= Louis de Roll =

Louis de Roll (19 September 1750 – 1813), born Ludwig Robert, Baron von Roll, was a Swiss mercenary active during the French Revolutionary Wars and the Napoleonic Wars. Due to his services to the King of France, his name was Frenchified, which was common practice. In French service he was a comrade of Pierre Victor de Besenval, Victor von Gibelin and Ludwig von Flüe.

== Swiss Guards==
Louis de Roll, was born on 19 September 1750 and was from Solothurn in the Old Swiss Confederacy. He was in the service of King Louis XVI, as an officer in the Swiss Guards of his Maison Militaire du Roi (Royal Military Household).
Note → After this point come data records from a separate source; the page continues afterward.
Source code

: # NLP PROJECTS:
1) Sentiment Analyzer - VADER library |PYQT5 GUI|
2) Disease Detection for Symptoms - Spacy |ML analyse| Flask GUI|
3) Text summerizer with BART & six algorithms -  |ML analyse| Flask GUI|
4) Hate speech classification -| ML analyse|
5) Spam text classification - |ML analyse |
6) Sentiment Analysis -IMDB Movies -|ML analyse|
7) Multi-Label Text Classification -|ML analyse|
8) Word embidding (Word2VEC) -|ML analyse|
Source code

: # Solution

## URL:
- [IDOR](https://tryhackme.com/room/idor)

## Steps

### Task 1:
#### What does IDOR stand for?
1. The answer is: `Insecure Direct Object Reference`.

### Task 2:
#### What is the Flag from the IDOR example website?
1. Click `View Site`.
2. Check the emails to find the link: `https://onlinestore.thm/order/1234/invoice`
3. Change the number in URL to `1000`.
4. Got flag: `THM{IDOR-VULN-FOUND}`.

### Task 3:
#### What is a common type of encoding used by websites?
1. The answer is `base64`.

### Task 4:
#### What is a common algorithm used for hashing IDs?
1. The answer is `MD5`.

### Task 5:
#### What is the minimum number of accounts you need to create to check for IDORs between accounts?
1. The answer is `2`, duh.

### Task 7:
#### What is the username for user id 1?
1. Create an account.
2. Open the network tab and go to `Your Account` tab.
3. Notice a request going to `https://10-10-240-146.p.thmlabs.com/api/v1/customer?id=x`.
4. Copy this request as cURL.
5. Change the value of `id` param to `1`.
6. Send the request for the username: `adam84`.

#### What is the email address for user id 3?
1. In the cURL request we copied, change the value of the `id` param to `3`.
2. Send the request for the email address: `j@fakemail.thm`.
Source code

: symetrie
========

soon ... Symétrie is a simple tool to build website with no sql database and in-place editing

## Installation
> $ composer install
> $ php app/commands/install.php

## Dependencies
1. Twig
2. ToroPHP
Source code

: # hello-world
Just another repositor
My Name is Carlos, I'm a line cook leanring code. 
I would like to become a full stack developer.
De Roll held the rank of lieutenant-colonel and was adjutant to the future Charles X of France (then the Count of Artois), the younger brother of the king who served as colonel of the Swiss Guards. Following the start of the French Revolution de Roll left France with Charles to join the Army of Condé, he thus avoided the massacre of his regiment in the Defence of the Tuileries by Republican forces on 10 August 1792. De Roll fought alongside Charles and the Army of Condé in the campaigns of 1792 and 1793 of the War of the First Coalition and was promoted to colonel.

== British Army ==

In 1794 de Roll was asked by the British government to form a regiment of Swiss soldiers for service in the British Army. De Roll was appointed colonel of the regiment which he raised in Switzerland on 9 December 1794. The regiment was formed of two battalions each of ten companies (including grenadier and light companies) and had an authorised strength of 1,698 men. De Roll had requested that the British Army release all Swiss prisoners of war to him for incorporation into the regiment but this was not authorised and instead he recruited most of the men by traditional means in Switzerland, Alsace and Germany. The regiment fought with distinction at the Battle of Alexandria on 21 March 1801. It served in the Ionian Islands, Sicily, Corsica, Portugal, Gibraltar and in the Peninsular War.